In the entries below, every line with the string "setlength" is to be reported.

⁂

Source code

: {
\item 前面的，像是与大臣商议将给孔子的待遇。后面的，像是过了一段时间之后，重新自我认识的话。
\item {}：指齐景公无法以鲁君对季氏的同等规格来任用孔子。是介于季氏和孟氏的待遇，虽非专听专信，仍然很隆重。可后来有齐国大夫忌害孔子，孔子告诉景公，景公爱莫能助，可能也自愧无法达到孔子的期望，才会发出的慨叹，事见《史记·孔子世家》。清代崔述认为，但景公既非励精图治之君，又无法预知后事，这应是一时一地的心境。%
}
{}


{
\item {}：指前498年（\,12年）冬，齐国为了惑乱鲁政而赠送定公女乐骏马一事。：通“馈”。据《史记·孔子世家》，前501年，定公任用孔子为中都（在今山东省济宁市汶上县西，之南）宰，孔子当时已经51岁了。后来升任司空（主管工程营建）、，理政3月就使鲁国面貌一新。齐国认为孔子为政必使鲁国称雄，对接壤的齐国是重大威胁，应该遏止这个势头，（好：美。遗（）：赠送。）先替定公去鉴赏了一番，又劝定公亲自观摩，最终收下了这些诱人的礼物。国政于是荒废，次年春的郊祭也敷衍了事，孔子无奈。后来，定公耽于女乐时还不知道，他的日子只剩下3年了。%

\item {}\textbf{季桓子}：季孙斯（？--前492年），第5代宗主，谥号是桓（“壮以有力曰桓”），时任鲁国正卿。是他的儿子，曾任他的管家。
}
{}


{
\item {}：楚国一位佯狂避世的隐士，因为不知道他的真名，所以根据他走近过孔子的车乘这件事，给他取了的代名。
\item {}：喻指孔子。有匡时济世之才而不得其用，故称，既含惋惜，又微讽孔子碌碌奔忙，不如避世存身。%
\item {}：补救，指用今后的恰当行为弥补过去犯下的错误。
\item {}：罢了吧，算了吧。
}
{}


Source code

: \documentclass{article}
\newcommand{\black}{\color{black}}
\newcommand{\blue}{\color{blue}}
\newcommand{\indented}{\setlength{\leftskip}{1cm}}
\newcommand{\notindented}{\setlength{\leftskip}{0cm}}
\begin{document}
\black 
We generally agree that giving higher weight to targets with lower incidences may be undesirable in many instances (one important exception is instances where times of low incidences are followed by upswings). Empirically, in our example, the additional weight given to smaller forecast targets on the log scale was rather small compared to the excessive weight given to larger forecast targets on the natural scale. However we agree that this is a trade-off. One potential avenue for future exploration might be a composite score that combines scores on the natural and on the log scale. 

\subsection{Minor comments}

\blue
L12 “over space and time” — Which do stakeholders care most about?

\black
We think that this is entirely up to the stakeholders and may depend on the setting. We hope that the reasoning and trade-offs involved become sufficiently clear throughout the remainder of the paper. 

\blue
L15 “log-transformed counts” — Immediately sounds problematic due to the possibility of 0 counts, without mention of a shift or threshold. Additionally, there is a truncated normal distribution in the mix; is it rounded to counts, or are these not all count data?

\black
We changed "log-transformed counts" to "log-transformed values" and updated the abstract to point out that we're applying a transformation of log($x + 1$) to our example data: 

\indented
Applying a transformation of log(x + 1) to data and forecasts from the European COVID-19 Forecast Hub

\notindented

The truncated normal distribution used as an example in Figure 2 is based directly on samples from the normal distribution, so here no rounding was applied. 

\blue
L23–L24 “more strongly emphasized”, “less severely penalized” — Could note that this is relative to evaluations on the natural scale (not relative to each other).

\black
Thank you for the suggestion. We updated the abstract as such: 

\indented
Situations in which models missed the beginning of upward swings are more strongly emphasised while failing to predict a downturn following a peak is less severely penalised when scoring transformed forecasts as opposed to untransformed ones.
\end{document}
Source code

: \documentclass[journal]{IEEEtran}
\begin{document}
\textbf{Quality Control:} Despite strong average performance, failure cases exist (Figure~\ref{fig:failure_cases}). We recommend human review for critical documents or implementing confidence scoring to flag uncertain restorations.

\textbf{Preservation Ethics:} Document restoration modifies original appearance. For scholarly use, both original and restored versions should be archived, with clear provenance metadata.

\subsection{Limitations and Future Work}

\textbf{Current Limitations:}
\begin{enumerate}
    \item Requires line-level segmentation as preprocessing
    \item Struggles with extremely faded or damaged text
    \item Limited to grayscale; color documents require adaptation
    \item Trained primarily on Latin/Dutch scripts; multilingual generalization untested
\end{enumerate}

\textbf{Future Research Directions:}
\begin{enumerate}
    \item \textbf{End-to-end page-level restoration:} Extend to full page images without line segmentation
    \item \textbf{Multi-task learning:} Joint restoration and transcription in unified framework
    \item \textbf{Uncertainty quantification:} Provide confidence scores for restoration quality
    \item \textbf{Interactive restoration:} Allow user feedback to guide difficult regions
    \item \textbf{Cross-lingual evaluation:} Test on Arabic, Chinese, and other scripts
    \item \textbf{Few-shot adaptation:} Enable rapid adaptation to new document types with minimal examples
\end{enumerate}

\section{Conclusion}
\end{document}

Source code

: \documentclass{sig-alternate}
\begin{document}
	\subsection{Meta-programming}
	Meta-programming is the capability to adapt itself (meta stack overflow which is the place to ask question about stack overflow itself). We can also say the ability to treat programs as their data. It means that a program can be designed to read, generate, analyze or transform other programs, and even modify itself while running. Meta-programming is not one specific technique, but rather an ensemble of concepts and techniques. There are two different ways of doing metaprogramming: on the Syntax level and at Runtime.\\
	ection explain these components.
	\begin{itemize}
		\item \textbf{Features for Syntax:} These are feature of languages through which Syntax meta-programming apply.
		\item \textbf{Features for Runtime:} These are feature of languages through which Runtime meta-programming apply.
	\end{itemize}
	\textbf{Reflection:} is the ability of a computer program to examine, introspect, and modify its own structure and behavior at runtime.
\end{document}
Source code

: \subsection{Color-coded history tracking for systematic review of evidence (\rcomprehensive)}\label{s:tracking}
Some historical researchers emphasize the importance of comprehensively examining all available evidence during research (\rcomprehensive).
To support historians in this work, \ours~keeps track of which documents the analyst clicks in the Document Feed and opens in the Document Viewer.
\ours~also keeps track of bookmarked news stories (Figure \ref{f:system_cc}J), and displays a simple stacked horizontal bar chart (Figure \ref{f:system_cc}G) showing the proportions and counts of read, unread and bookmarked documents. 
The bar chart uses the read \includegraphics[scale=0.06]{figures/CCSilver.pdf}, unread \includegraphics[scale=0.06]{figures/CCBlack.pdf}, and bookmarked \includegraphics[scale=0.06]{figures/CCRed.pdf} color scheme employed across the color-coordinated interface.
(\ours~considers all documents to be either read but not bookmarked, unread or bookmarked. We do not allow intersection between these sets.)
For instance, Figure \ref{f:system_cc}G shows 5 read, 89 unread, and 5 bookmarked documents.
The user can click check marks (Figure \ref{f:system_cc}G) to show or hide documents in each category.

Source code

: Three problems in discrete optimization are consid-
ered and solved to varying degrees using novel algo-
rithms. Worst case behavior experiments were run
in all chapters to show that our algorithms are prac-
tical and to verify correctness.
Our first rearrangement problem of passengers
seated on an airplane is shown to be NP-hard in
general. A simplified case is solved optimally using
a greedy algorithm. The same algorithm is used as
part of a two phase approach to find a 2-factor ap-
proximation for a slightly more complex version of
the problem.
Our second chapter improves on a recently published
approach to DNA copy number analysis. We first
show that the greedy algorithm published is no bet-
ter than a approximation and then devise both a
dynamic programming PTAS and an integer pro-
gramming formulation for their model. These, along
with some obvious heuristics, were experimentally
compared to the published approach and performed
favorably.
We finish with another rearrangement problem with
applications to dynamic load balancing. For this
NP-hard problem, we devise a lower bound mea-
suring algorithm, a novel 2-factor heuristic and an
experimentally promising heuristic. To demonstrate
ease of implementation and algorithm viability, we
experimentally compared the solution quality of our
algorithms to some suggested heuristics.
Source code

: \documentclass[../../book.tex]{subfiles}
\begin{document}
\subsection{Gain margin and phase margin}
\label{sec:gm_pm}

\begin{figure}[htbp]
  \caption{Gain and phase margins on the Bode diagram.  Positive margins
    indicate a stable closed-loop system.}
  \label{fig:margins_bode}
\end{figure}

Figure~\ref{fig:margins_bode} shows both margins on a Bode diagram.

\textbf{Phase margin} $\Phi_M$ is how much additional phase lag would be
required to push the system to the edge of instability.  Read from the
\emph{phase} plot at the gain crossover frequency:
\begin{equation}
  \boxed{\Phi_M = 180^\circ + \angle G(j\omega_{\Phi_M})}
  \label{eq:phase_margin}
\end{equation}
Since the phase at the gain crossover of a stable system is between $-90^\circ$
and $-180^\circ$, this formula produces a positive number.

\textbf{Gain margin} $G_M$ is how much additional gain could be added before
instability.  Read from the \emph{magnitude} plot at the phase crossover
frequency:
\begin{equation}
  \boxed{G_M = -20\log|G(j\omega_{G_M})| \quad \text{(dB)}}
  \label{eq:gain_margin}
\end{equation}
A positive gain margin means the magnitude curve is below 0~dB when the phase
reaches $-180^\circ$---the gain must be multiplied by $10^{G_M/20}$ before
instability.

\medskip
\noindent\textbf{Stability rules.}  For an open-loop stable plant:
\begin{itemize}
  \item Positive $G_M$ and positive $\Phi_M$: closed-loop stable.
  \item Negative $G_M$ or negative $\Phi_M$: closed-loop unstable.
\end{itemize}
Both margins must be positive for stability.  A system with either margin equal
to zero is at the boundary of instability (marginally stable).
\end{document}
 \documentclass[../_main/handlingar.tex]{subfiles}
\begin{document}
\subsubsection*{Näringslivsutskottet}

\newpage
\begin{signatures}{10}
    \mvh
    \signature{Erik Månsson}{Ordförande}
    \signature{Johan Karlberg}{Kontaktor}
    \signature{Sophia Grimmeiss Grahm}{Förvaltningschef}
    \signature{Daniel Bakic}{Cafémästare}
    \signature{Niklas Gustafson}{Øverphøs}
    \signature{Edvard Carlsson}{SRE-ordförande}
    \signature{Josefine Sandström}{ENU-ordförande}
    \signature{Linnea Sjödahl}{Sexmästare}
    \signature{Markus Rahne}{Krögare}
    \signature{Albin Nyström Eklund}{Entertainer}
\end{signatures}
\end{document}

⁂

**Result below**
\newcommand{\indented}{\setlength{\leftskip}{1cm}}
\newcommand{\notindented}{\setlength{\leftskip}{0cm}}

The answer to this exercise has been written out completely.